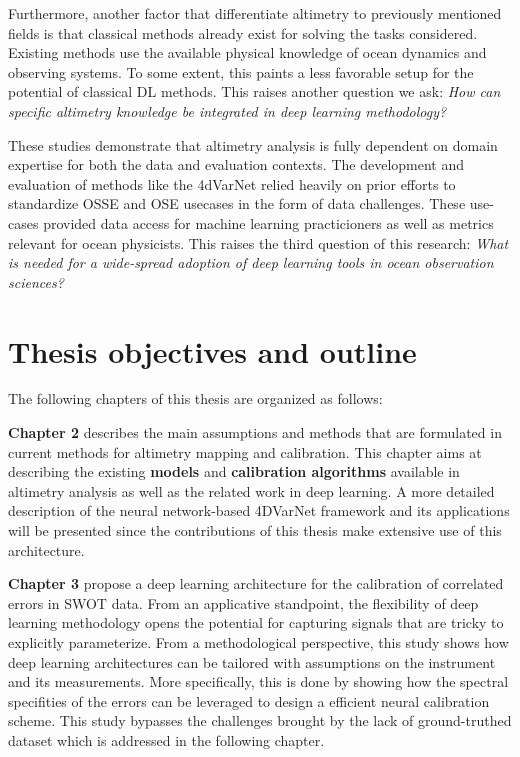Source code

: \begin{bibunit}
Furthermore, another factor that differentiate altimetry to previously mentioned fields is that classical methods already exist for solving the tasks considered. Existing methods use the available physical knowledge of ocean dynamics and observing systems. To some extent, this paints a less favorable setup for the potential of classical DL methods.
This raises another question we ask: \textit{How can specific altimetry knowledge be integrated in deep learning methodology?}


These studies demonstrate that altimetry analysis is fully dependent on domain expertise for both the data and evaluation contexts.
The development and evaluation of methods like the 4dVarNet relied heavily on prior efforts to standardize OSSE and OSE usecases in the form of data challenges\cite{ballarottaOceandatachallenges2020a_SSH_mapping_NATL60Material2020,ballarottaOceandatachallenges2021a_SSH_mapping_OSEMaterial2021}. These use-cases provided data access for machine learning practicioners as well as metrics relevant for ocean physicists. 
This raises the third question of this research: \textit{What is needed for a wide-spread adoption of deep learning tools in ocean observation sciences?}




\section{Thesis objectives and outline}

The following chapters of this thesis are organized as follows:

\textbf{Chapter 2} describes the main assumptions and methods that are formulated in current methods for altimetry mapping and calibration. This chapter aims at describing the existing \textbf{models} and \textbf{calibration algorithms} available in altimetry analysis as well as the related work in deep learning. A more detailed description of the neural network-based 4DVarNet framework and its applications will be presented since the contributions of this thesis make extensive use of this architecture.

\textbf{Chapter 3} propose a deep learning architecture for the calibration of correlated errors in SWOT data.
From an applicative standpoint, the flexibility of deep learning methodology opens the potential for capturing signals that are tricky to explicitly parameterize.
From a methodological perspective, this study shows how deep learning architectures can be tailored with assumptions on the instrument and its measurements.
More specifically, this is done by showing how the spectral specifities of the errors can be leveraged to design a efficient neural calibration scheme.
This study bypasses the challenges brought by the lack of ground-truthed dataset which is addressed in the following chapter.



\end{bibunit}
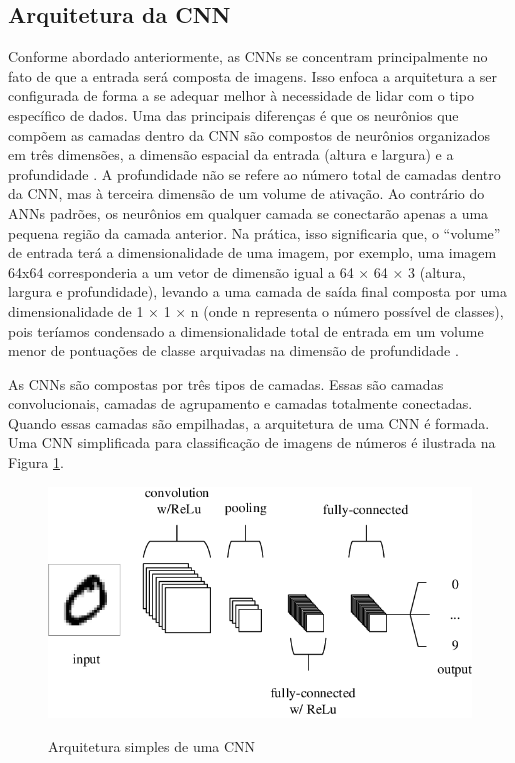 \documentclass[
	12pt,				%
	oneside,			%
	a4paper,			%
	english,			%
	brazil				%
	]{abntex2ppgsi}
\begin{document}
\subsection{Arquitetura da CNN}

Conforme abordado anteriormente, as CNNs se concentram principalmente no fato de que a entrada será composta de imagens. Isso enfoca a arquitetura a ser configurada de forma a se adequar melhor à necessidade de lidar com o tipo específico de dados. Uma das principais diferenças é que os neurônios que compõem as camadas dentro da CNN são compostos de neurônios organizados em três dimensões, a dimensão espacial da entrada (altura e largura) e a profundidade \cite{o2015introduction}. A profundidade não se refere ao número total de camadas dentro da CNN, mas à terceira dimensão de um volume de ativação. Ao contrário do ANNs padrões, os neurônios em qualquer camada se conectarão apenas a uma pequena região da camada anterior. Na prática, isso significaria que, o ``volume'' de entrada terá a dimensionalidade de uma imagem, por exemplo, uma imagem 64x64 corresponderia a um vetor de dimensão igual a 64 × 64 × 3 (altura, largura e profundidade), levando a uma camada de saída final composta por uma dimensionalidade de 1 × 1 × n (onde n representa o número possível de classes), pois teríamos condensado a dimensionalidade total de entrada em um volume menor de pontuações de classe arquivadas na dimensão de profundidade \cite{o2015introduction}.

As CNNs são compostas por três tipos de camadas. Essas são camadas convolucionais, camadas de agrupamento e camadas totalmente conectadas. Quando essas camadas são empilhadas, a arquitetura de uma CNN é formada. Uma CNN simplificada para classificação de imagens de números é ilustrada na Figura \ref{fig:arquitetura_cnn_mnist}.

\begin{figure}[H]
    \centering
    \caption{Arquitetura simples de uma CNN}
    \includegraphics[scale=.55]{imagens/arquitetura_cnn_mnist.png}
    \label{fig:arquitetura_cnn_mnist}
\end{figure}
\end{document}
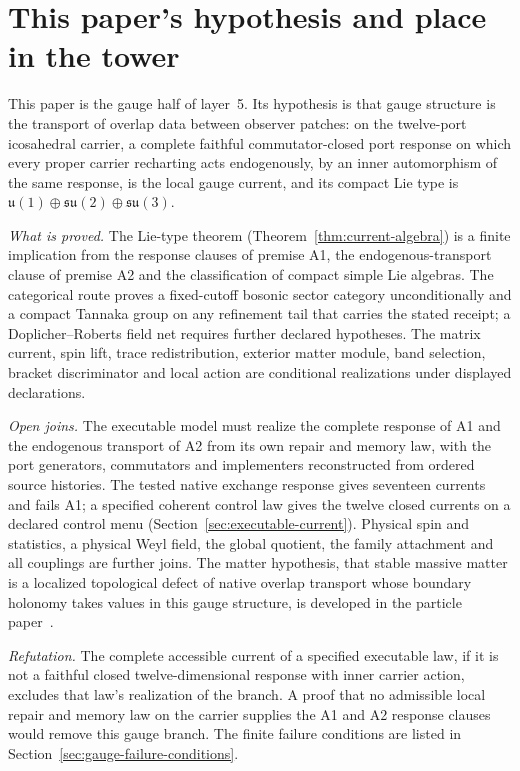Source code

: \documentclass[11pt]{article}
\begin{document}
\section*{This paper's hypothesis and place in the tower}
\label{sec:gauge-hypothesis}

This paper is the gauge half of layer~5. Its hypothesis is that gauge
structure is the transport of overlap data between observer patches: on the
twelve-port icosahedral carrier, a complete faithful commutator-closed port
response on which every proper carrier recharting acts endogenously, by an
inner automorphism of the same response, is the local gauge current, and
its compact Lie type is \(\mathfrak u(1)\oplus\mathfrak{su}(2)\oplus
\mathfrak{su}(3)\).

\emph{What is proved.} The Lie-type theorem
(Theorem~\ref{thm:current-algebra}) is a finite implication from the
response clauses of premise A1, the endogenous-transport clause of premise
A2 and the classification of compact simple Lie algebras. The categorical
route proves a fixed-cutoff bosonic sector category unconditionally and a
compact Tannaka group on any refinement tail that carries the stated
receipt; a Doplicher--Roberts field net requires further declared
hypotheses. The matrix current, spin lift, trace redistribution, exterior
matter module, band selection, bracket discriminator and local action are
conditional realizations under displayed declarations.

\emph{Open joins.} The executable model must realize the complete response
of A1 and the endogenous transport of A2 from its own repair and memory law,
with the port generators, commutators and implementers reconstructed from
ordered source histories. The tested native exchange response gives
seventeen currents and fails A1; a specified coherent control law gives the
twelve closed currents on a declared control menu
(Section~\ref{sec:executable-current}). Physical spin and statistics, a
physical Weyl field, the global quotient, the family attachment and all
couplings are further joins. The matter hypothesis, that stable massive
matter is a localized topological defect of native overlap transport whose
boundary holonomy takes values in this gauge structure, is developed in the
particle paper~\cite{ophparticles}.

\emph{Refutation.} The complete accessible current of a specified executable
law, if it is not a faithful closed twelve-dimensional response with inner
carrier action, excludes that law's realization of the branch. A proof that
no admissible local repair and memory law on the carrier supplies the A1 and
A2 response clauses would remove this gauge branch. The finite failure
conditions are listed in Section~\ref{sec:gauge-failure-conditions}.
\end{document}
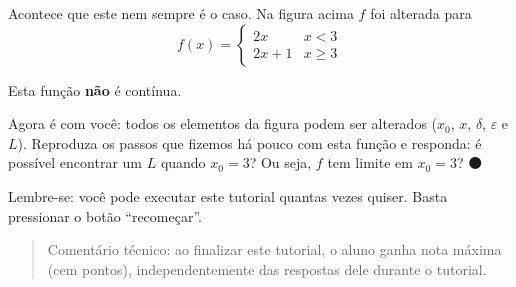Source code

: \documentclass[fleqn,12pt]{scrartcl}
\newenvironment{ct}{\begin{quotation}\color{red!30!black}\sffamily\small Comentário técnico: }{\end{quotation}} %
\newcommand\proceed{\textcolor{green!50!black}{$\medbullet$}\xspace}
\begin{document}
    Acontece que este nem sempre é o caso. Na figura acima $f$ foi alterada para   
    \begin{equation*}
	f(x) = \begin{cases}
	    2x & x < 3 \\
	    2x + 1 & x \ge 3
	\end{cases}
    \end{equation*} 

    Esta função \textbf{não} é contínua.

    Agora é com você: todos os elementos da figura podem ser alterados ($x_0$, $x$, $\delta$, $\varepsilon$ e $L$). Reproduza os passos que fizemos há pouco com esta função e responda: é possível encontrar um $L$ quando $x_0 = 3$? Ou seja, $f$ tem limite em $x_0 = 3$? \proceed

    Lembre-se: você pode executar este tutorial quantas vezes quiser. Basta pressionar o botão ``recomeçar''.

    \begin{ct}
	ao finalizar este tutorial, o aluno ganha nota máxima (cem pontos), independentemente das respostas dele durante o tutorial.
    \end{ct}
\end{document}
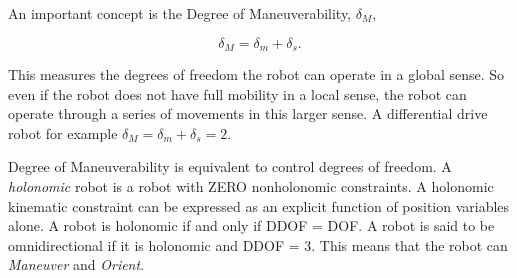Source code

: An important concept is the Degree of Maneuverability, \(\delta_M\),

\[\delta_M = \delta_m + \delta_s.\]

This measures the degrees of freedom the robot can operate in a global
sense. So even if the robot does not have full mobility in a local
sense, the robot can operate through a series of movements in this
larger sense. A differential drive robot for example
\(\delta_M = \delta_m + \delta_s = 2\).

Degree of Maneuverability is equivalent to control degrees of freedom. A
\emph{holonomic} robot is a robot with ZERO nonholonomic constraints. A
holonomic kinematic constraint can be expressed as an explicit function
of position variables alone. A robot is holonomic if and only if DDOF =
DOF. A robot is said to be omnidirectional if it is holonomic and DDOF =
3. This means that the robot can \emph{Maneuver} and \emph{Orient}.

+===+

> Task goal: Pictures are to be dropped; the lines from the start of the entries above through the line with "The following chapters" are to be given again verbatim.

> Solution to this exercise:
Source code

: \begin{bibunit}
Furthermore, another factor that differentiate altimetry to previously mentioned fields is that classical methods already exist for solving the tasks considered. Existing methods use the available physical knowledge of ocean dynamics and observing systems. To some extent, this paints a less favorable setup for the potential of classical DL methods.
This raises another question we ask: \textit{How can specific altimetry knowledge be integrated in deep learning methodology?}


These studies demonstrate that altimetry analysis is fully dependent on domain expertise for both the data and evaluation contexts.
The development and evaluation of methods like the 4dVarNet relied heavily on prior efforts to standardize OSSE and OSE usecases in the form of data challenges\cite{ballarottaOceandatachallenges2020a_SSH_mapping_NATL60Material2020,ballarottaOceandatachallenges2021a_SSH_mapping_OSEMaterial2021}. These use-cases provided data access for machine learning practicioners as well as metrics relevant for ocean physicists. 
This raises the third question of this research: \textit{What is needed for a wide-spread adoption of deep learning tools in ocean observation sciences?}




\section{Thesis objectives and outline}

The following chapters of this thesis are organized as follows:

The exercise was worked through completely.